» Given records:

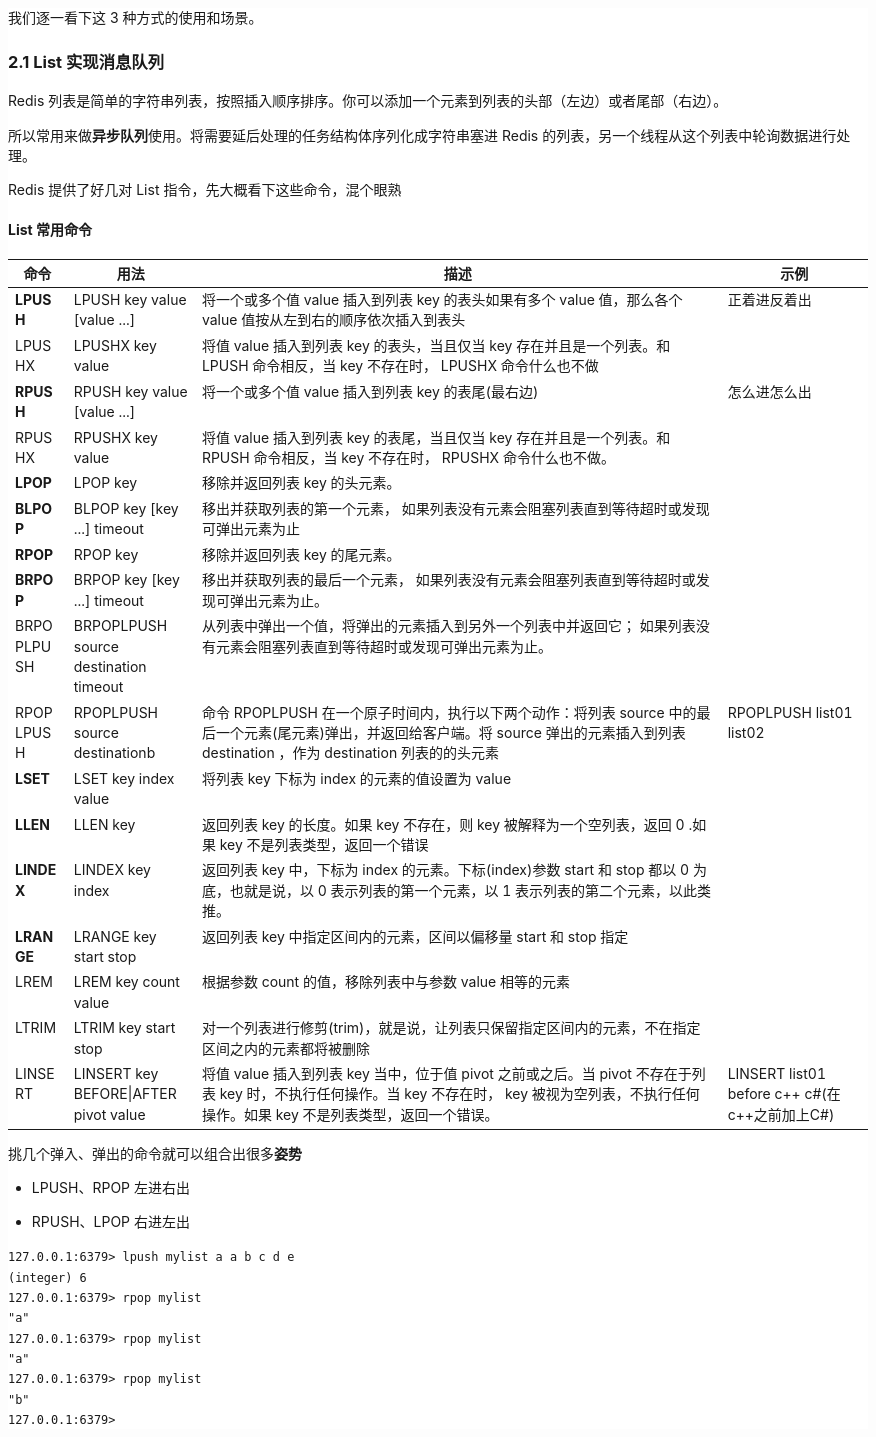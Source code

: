 我们逐一看下这 3 种方式的使用和场景。

### 2.1 List 实现消息队列

Redis 列表是简单的字符串列表，按照插入顺序排序。你可以添加一个元素到列表的头部（左边）或者尾部（右边）。

所以常用来做**异步队列**使用。将需要延后处理的任务结构体序列化成字符串塞进 Redis 的列表，另一个线程从这个列表中轮询数据进行处理。

Redis 提供了好几对 List 指令，先大概看下这些命令，混个眼熟

#### List 常用命令

| 命令       | 用法                                  | 描述                                                         | 示例                                          |
| ---------- | ------------------------------------- | ------------------------------------------------------------ | --------------------------------------------- |
| **LPUSH**  | LPUSH key value [value ...]           | 将一个或多个值 value 插入到列表 key 的表头如果有多个 value 值，那么各个 value 值按从左到右的顺序依次插入到表头 | 正着进反着出                                  |
| LPUSHX     | LPUSHX key value                      | 将值 value 插入到列表 key 的表头，当且仅当 key 存在并且是一个列表。和 LPUSH 命令相反，当 key 不存在时， LPUSHX 命令什么也不做 |                                               |
| **RPUSH**  | RPUSH key value [value ...]           | 将一个或多个值 value 插入到列表 key 的表尾(最右边)           | 怎么进怎么出                                  |
| RPUSHX     | RPUSHX key value                      | 将值 value 插入到列表 key 的表尾，当且仅当 key 存在并且是一个列表。和 RPUSH 命令相反，当 key 不存在时， RPUSHX 命令什么也不做。 |                                               |
| **LPOP**   | LPOP key                              | 移除并返回列表 key 的头元素。                                |                                               |
| **BLPOP**  | BLPOP key [key ...] timeout           | 移出并获取列表的第一个元素， 如果列表没有元素会阻塞列表直到等待超时或发现可弹出元素为止 |                                               |
| **RPOP**   | RPOP key                              | 移除并返回列表 key 的尾元素。                                |                                               |
| **BRPOP**  | BRPOP key [key ...] timeout           | 移出并获取列表的最后一个元素， 如果列表没有元素会阻塞列表直到等待超时或发现可弹出元素为止。 |                                               |
| BRPOPLPUSH | BRPOPLPUSH source destination timeout | 从列表中弹出一个值，将弹出的元素插入到另外一个列表中并返回它； 如果列表没有元素会阻塞列表直到等待超时或发现可弹出元素为止。 |                                               |
| RPOPLPUSH  | RPOPLPUSH source destinationb         | 命令 RPOPLPUSH 在一个原子时间内，执行以下两个动作：将列表 source 中的最后一个元素(尾元素)弹出，并返回给客户端。将 source 弹出的元素插入到列表 destination ，作为 destination 列表的的头元素 | RPOPLPUSH list01 list02                       |
| **LSET**   | LSET key index value                  | 将列表 key 下标为 index 的元素的值设置为 value               |                                               |
| **LLEN**   | LLEN key                              | 返回列表 key 的长度。如果 key 不存在，则 key 被解释为一个空列表，返回 0 .如果 key 不是列表类型，返回一个错误 |                                               |
| **LINDEX** | LINDEX key index                      | 返回列表 key 中，下标为 index 的元素。下标(index)参数 start 和 stop 都以 0 为底，也就是说，以 0 表示列表的第一个元素，以 1 表示列表的第二个元素，以此类推。 |                                               |
| **LRANGE** | LRANGE key start stop                 | 返回列表 key 中指定区间内的元素，区间以偏移量 start 和 stop 指定 |                                               |
| LREM       | LREM key count value                  | 根据参数 count 的值，移除列表中与参数 value 相等的元素       |                                               |
| LTRIM      | LTRIM key start stop                  | 对一个列表进行修剪(trim)，就是说，让列表只保留指定区间内的元素，不在指定区间之内的元素都将被删除 |                                               |
| LINSERT    | LINSERT key BEFORE\|AFTER pivot value | 将值 value 插入到列表 key 当中，位于值 pivot 之前或之后。当 pivot 不存在于列表 key 时，不执行任何操作。当 key 不存在时， key 被视为空列表，不执行任何操作。如果 key 不是列表类型，返回一个错误。 | LINSERT list01 before c++ c#(在c++之前加上C#) |

挑几个弹入、弹出的命令就可以组合出很多**姿势**

- LPUSH、RPOP  左进右出

- RPUSH、LPOP  右进左出

```shell
127.0.0.1:6379> lpush mylist a a b c d e
(integer) 6
127.0.0.1:6379> rpop mylist
"a"
127.0.0.1:6379> rpop mylist
"a"
127.0.0.1:6379> rpop mylist
"b"
127.0.0.1:6379> 
```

» About this exercise: Write out, word for word, the lines from the start of the data through the one holding "LPUSHX key value". Omit pictures.

» Response to the task:
Source code

: 我们逐一看下这 3 种方式的使用和场景。

### 2.1 List 实现消息队列

Redis 列表是简单的字符串列表，按照插入顺序排序。你可以添加一个元素到列表的头部（左边）或者尾部（右边）。

所以常用来做**异步队列**使用。将需要延后处理的任务结构体序列化成字符串塞进 Redis 的列表，另一个线程从这个列表中轮询数据进行处理。

Redis 提供了好几对 List 指令，先大概看下这些命令，混个眼熟

#### List 常用命令

| 命令       | 用法                                  | 描述                                                         | 示例                                          |
| ---------- | ------------------------------------- | ------------------------------------------------------------ | --------------------------------------------- |
| **LPUSH**  | LPUSH key value [value ...]           | 将一个或多个值 value 插入到列表 key 的表头如果有多个 value 值，那么各个 value 值按从左到右的顺序依次插入到表头 | 正着进反着出                                  |
| LPUSHX     | LPUSHX key value                      | 将值 value 插入到列表 key 的表头，当且仅当 key 存在并且是一个列表。和 LPUSH 命令相反，当 key 不存在时， LPUSHX 命令什么也不做 |                                               |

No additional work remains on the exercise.